Casey White previously planned an escape from the Lauderdale County Detention Center in the fall of 2020, but authorities thwarted the plot before he could attempt it, the sheriff said. When authorities got word of the scheme, they found a homemade knife in his possession and learned that he was planning to take a hostage, according to the sheriff. Casey White was subsequently transferred to a state prison, where he remained until February 2022, when he returned to the Lauderdale County facility for court appearances related to the murder charge, the sheriff said.
Investigators have since learned that Casey White and Vicky White had a "special relationship" and were communicating after he was transferred from the county jail to state custody, according to the sheriff. The nature of that communication was not immediately clear.
"We know that they maintained contact while he was in the department of corrections up to and including until he was returned here Feb. 25 of this year," Singleton told ABC News on Wednesday.
Singleton confirmed to ABC News later on Wednesday that Vicky White visited Casey White over the course of two years while he was in state corrections custody. Investigators are continuing to look into how many times she visited and whether there were any phone calls -- and any possible recordings of those phone calls -- between the two, he said.
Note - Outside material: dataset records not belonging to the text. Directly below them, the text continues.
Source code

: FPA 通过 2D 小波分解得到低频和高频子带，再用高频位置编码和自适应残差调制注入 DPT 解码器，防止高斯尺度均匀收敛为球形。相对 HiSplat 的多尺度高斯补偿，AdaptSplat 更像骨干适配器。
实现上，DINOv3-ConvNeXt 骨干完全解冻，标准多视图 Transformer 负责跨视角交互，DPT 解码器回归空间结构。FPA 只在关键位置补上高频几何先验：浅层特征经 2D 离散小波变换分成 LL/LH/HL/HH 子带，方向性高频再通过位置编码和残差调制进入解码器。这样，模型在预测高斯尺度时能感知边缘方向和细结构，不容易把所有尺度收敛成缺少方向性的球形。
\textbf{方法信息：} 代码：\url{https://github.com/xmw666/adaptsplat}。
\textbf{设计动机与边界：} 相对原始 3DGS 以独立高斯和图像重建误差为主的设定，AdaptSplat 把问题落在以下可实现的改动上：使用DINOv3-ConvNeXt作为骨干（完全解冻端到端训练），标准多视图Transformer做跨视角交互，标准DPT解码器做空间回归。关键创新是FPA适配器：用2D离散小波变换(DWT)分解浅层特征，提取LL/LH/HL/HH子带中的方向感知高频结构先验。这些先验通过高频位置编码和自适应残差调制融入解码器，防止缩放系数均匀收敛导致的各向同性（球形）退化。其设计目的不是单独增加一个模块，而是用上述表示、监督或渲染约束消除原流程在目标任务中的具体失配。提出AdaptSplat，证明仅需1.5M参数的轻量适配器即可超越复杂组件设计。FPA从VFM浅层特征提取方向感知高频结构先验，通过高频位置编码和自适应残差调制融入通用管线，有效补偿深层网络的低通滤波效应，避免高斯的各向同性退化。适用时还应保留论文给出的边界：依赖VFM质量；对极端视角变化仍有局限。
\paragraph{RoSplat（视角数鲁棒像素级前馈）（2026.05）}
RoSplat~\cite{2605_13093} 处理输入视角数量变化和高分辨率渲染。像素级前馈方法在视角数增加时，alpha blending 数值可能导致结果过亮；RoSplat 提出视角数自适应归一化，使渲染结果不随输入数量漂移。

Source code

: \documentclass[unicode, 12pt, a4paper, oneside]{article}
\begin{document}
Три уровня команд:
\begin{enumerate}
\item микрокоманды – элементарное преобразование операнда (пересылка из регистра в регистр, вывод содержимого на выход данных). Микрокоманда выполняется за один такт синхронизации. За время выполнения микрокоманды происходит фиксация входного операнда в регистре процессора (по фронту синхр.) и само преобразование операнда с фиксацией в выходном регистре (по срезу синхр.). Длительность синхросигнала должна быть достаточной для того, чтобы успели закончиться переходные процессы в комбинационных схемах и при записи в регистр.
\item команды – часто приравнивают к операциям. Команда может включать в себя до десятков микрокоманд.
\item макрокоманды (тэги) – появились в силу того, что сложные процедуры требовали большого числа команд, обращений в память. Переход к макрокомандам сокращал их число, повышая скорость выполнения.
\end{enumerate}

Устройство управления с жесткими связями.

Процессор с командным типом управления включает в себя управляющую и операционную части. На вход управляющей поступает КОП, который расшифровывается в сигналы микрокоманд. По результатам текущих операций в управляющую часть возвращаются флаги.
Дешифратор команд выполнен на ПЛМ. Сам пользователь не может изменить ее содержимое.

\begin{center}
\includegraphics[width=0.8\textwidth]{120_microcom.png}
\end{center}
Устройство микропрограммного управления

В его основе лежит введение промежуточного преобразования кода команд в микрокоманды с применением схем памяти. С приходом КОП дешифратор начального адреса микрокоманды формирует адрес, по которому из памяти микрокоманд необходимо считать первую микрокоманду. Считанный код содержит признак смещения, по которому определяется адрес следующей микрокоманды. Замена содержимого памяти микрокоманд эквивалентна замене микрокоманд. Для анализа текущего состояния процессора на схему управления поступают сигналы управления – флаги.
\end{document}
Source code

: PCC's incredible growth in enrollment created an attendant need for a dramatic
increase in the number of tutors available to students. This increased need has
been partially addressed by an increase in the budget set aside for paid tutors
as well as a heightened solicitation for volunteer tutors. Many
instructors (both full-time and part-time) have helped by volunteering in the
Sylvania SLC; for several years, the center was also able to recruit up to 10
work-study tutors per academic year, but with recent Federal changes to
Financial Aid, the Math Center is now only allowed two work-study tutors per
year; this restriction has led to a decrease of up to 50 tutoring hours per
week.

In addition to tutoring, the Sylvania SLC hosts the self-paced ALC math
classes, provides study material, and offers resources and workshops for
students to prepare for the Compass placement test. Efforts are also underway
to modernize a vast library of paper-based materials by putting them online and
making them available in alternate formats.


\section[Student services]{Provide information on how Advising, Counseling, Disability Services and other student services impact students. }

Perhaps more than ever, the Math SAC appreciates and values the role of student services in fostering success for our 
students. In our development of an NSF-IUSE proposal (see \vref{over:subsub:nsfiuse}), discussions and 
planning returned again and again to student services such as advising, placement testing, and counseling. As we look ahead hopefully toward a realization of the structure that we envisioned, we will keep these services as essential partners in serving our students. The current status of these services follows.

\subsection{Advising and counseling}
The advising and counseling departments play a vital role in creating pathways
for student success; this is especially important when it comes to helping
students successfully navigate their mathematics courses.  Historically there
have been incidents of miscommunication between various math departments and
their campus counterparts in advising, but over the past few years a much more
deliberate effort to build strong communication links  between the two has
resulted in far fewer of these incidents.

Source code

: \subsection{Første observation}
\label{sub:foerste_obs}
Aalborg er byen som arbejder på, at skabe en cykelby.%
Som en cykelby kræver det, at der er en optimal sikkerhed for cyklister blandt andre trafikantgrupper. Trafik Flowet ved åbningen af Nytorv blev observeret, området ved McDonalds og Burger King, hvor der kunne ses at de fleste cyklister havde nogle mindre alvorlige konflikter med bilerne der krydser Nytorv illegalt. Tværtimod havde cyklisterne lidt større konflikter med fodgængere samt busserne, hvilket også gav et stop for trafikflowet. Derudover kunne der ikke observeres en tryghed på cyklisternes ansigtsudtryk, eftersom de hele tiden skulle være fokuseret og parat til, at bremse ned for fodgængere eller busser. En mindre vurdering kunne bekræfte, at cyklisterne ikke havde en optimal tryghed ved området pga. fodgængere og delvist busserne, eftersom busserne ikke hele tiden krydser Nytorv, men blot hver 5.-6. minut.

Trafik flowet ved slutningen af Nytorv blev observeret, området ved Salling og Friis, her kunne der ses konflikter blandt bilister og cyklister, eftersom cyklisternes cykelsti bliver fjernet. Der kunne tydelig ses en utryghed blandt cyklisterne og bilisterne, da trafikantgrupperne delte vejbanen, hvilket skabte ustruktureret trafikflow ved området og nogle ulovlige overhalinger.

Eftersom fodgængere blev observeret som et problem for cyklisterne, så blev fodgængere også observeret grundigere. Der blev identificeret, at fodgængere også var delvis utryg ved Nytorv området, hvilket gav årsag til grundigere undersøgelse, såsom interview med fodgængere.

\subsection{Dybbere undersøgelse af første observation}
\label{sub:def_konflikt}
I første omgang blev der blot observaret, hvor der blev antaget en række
The pair "should be considered dangerous and may be armed with an AR-15 rifle, handguns and a shotgun," and may be driving a 2007 orange or copper Ford Edge with minor damage to the left back bumper, according to the U.S. Marshals Service. Casey White is 6 feet, 9 inches tall.
The U.S. Marshals Service is offering up to $10,000 reward for information leading to Casey White's capture and a $5,000 reward for information leading to Vicky White. A warrant was issued for Vicky White charging her with permitting or facilitating escape.
As of Wednesday morning, investigators "don't have any idea where they might be," the sheriff told ABC News.
"We were making some good progress on that. We may be hindered now that some of that information has gotten out," he added. "But, you know, we're still working around the clock to locate them and try to get them back in custody."
Singleton has described Vicky White, a 17-year veteran of the sheriff's office, as "an exemplary employee." He said she had been talking about retiring for the last few months and turned in her paperwork last Thursday. The day she and Casey White went missing was set to be her last day on the job, according to the sheriff.
"My message would be: Vicky, you've been in this business for 17 years, you've seen this scenario play out more than once and you know how it always ends," Singleton told ABC News on Wednesday. "Now go ahead and end it now, get to a phone and call 911, turn yourself in and help us get Casey White back behind bars because you know that's where he's going to eventually end up."